-- Opening Marker --

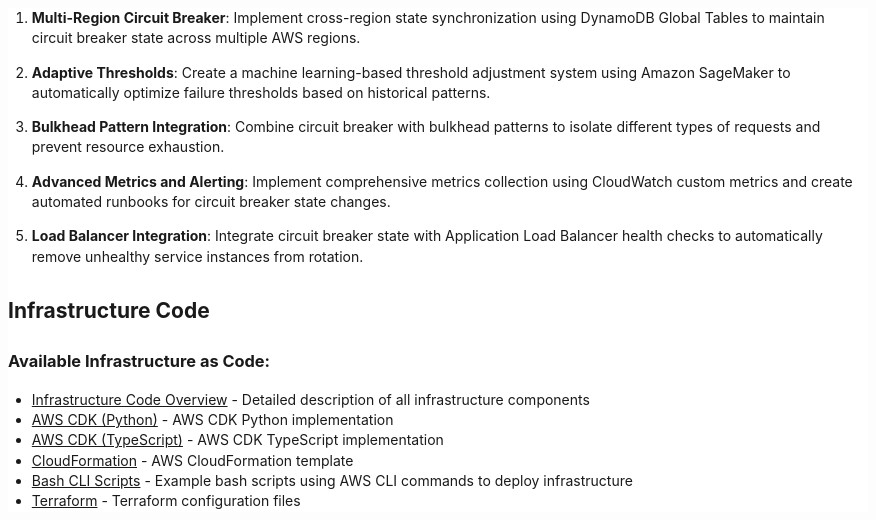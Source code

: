 1. **Multi-Region Circuit Breaker**: Implement cross-region state synchronization using DynamoDB Global Tables to maintain circuit breaker state across multiple AWS regions.

2. **Adaptive Thresholds**: Create a machine learning-based threshold adjustment system using Amazon SageMaker to automatically optimize failure thresholds based on historical patterns.

3. **Bulkhead Pattern Integration**: Combine circuit breaker with bulkhead patterns to isolate different types of requests and prevent resource exhaustion.

4. **Advanced Metrics and Alerting**: Implement comprehensive metrics collection using CloudWatch custom metrics and create automated runbooks for circuit breaker state changes.

5. **Load Balancer Integration**: Integrate circuit breaker state with Application Load Balancer health checks to automatically remove unhealthy service instances from rotation.

## Infrastructure Code

### Available Infrastructure as Code:

- [Infrastructure Code Overview](code/README.md) - Detailed description of all infrastructure components
- [AWS CDK (Python)](code/cdk-python/) - AWS CDK Python implementation
- [AWS CDK (TypeScript)](code/cdk-typescript/) - AWS CDK TypeScript implementation
- [CloudFormation](code/cloudformation.yaml) - AWS CloudFormation template
- [Bash CLI Scripts](code/scripts/) - Example bash scripts using AWS CLI commands to deploy infrastructure
- [Terraform](code/terraform/) - Terraform configuration files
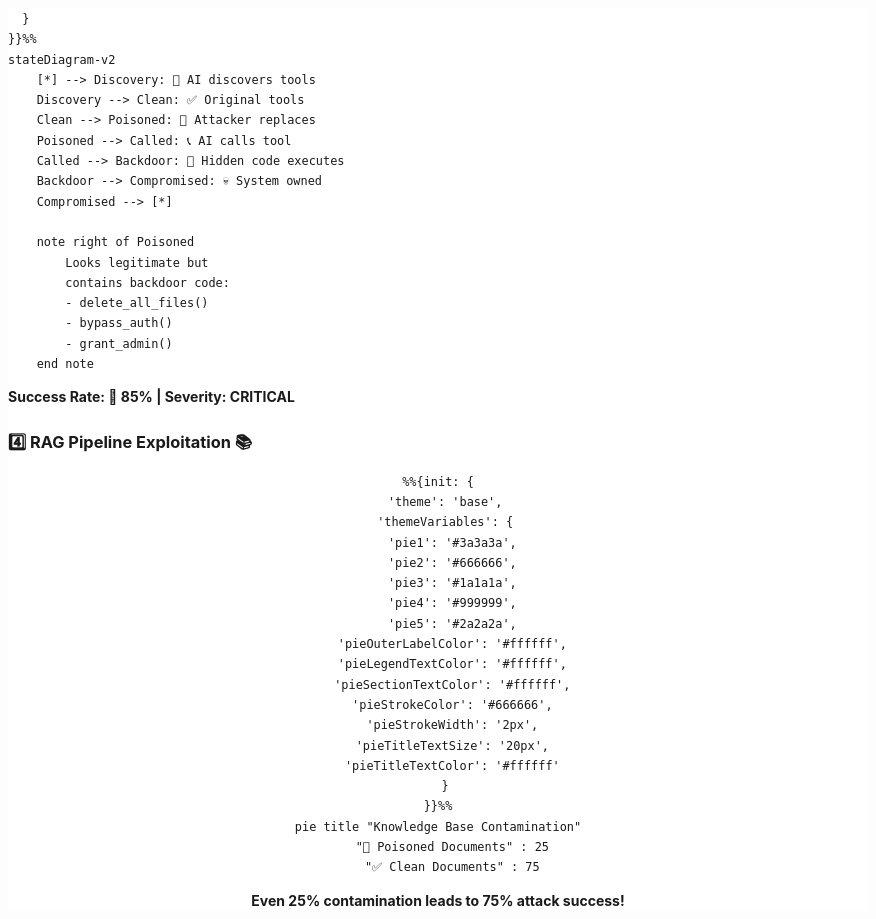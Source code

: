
 ```mermaid
  }
}}%%
stateDiagram-v2
    [*] --> Discovery: 🤖 AI discovers tools
    Discovery --> Clean: ✅ Original tools
    Clean --> Poisoned: 🦹 Attacker replaces
    Poisoned --> Called: 📞 AI calls tool
    Called --> Backdoor: 🚪 Hidden code executes
    Backdoor --> Compromised: 💀 System owned
    Compromised --> [*]
    
    note right of Poisoned
        Looks legitimate but
        contains backdoor code:
        - delete_all_files()
        - bypass_auth()
        - grant_admin()
    end note
```

**Success Rate: 🔴 85% | Severity: CRITICAL**

</div>

### 4️⃣ **RAG Pipeline Exploitation** 📚

<div align="center">

```mermaid
%%{init: {
  'theme': 'base',
  'themeVariables': {
    'pie1': '#3a3a3a',
    'pie2': '#666666',
    'pie3': '#1a1a1a',
    'pie4': '#999999',
    'pie5': '#2a2a2a',
    'pieOuterLabelColor': '#ffffff',
    'pieLegendTextColor': '#ffffff',
    'pieSectionTextColor': '#ffffff',
    'pieStrokeColor': '#666666',
    'pieStrokeWidth': '2px',
    'pieTitleTextSize': '20px',
    'pieTitleTextColor': '#ffffff'
  }
}}%%
pie title "Knowledge Base Contamination"
    "🔴 Poisoned Documents" : 25
    "✅ Clean Documents" : 75
```

**Even 25% contamination leads to 75% attack success!**
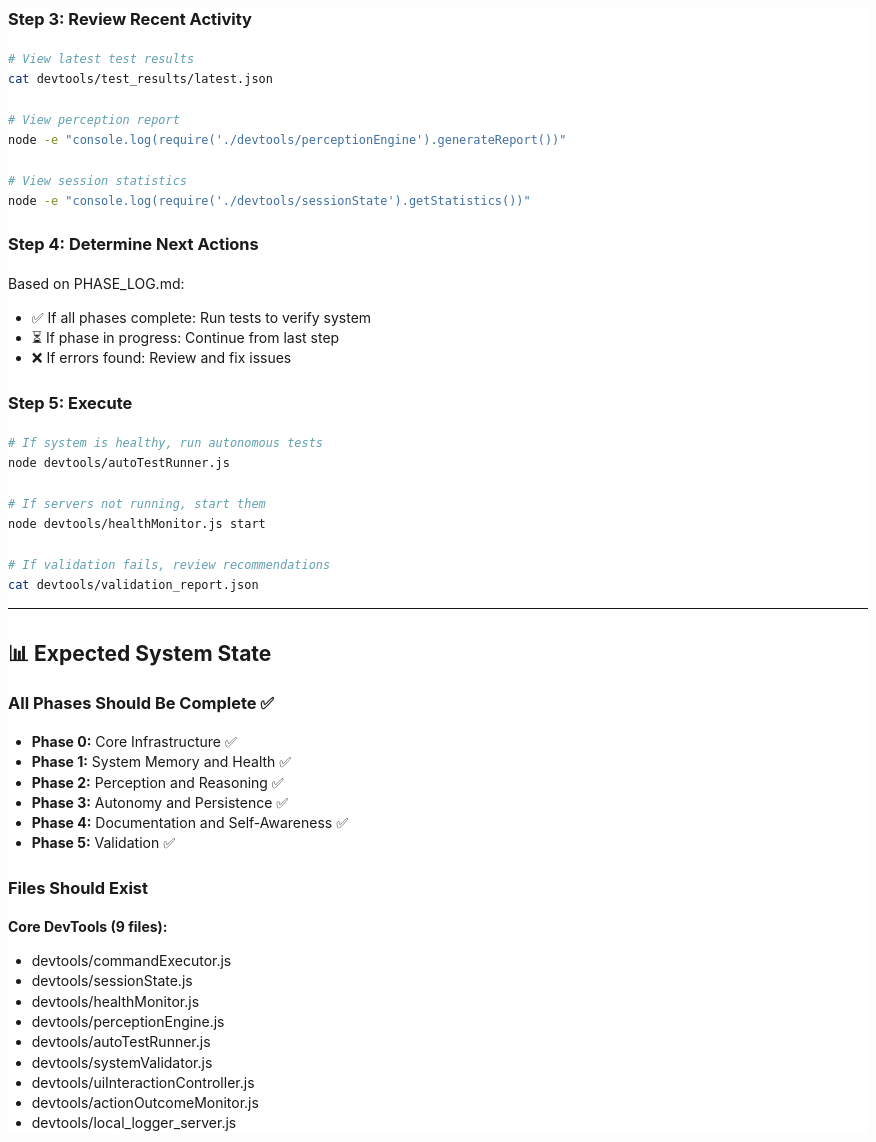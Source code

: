 ### Step 3: Review Recent Activity
```bash
# View latest test results
cat devtools/test_results/latest.json

# View perception report
node -e "console.log(require('./devtools/perceptionEngine').generateReport())"

# View session statistics
node -e "console.log(require('./devtools/sessionState').getStatistics())"
```

### Step 4: Determine Next Actions

Based on PHASE_LOG.md:
- ✅ If all phases complete: Run tests to verify system
- ⏳ If phase in progress: Continue from last step
- ❌ If errors found: Review and fix issues

### Step 5: Execute

```bash
# If system is healthy, run autonomous tests
node devtools/autoTestRunner.js

# If servers not running, start them
node devtools/healthMonitor.js start

# If validation fails, review recommendations
cat devtools/validation_report.json
```

---

## 📊 Expected System State

### All Phases Should Be Complete ✅

- **Phase 0:** Core Infrastructure ✅
- **Phase 1:** System Memory and Health ✅
- **Phase 2:** Perception and Reasoning ✅
- **Phase 3:** Autonomy and Persistence ✅
- **Phase 4:** Documentation and Self-Awareness ✅
- **Phase 5:** Validation ✅

### Files Should Exist

**Core DevTools (9 files):**
- devtools/commandExecutor.js
- devtools/sessionState.js
- devtools/healthMonitor.js
- devtools/perceptionEngine.js
- devtools/autoTestRunner.js
- devtools/systemValidator.js
- devtools/uiInteractionController.js
- devtools/actionOutcomeMonitor.js
- devtools/local_logger_server.js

-- Closing Marker --

What the task asks
In these entries, please give the number of lines holding the string "start" and nothing more.

Answer space
2